> **Dataset records**:
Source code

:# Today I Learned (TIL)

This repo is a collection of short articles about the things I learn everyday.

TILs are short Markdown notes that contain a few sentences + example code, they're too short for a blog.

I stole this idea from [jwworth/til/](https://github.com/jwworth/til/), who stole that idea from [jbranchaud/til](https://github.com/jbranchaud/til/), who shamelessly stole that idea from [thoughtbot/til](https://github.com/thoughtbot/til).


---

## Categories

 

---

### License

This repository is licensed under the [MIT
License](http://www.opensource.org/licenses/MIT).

> **Required work**:
What is wanted is the line containing "I stole this" and every line after it through the last line of the entries, printed exactly.

> **Answer box**:
I stole this idea from [jwworth/til/](https://github.com/jwworth/til/), who stole that idea from [jbranchaud/til](https://github.com/jbranchaud/til/), who shamelessly stole that idea from [thoughtbot/til](https://github.com/thoughtbot/til).


---

## Categories

 

---

### License

This repository is licensed under the [MIT
License](http://www.opensource.org/licenses/MIT).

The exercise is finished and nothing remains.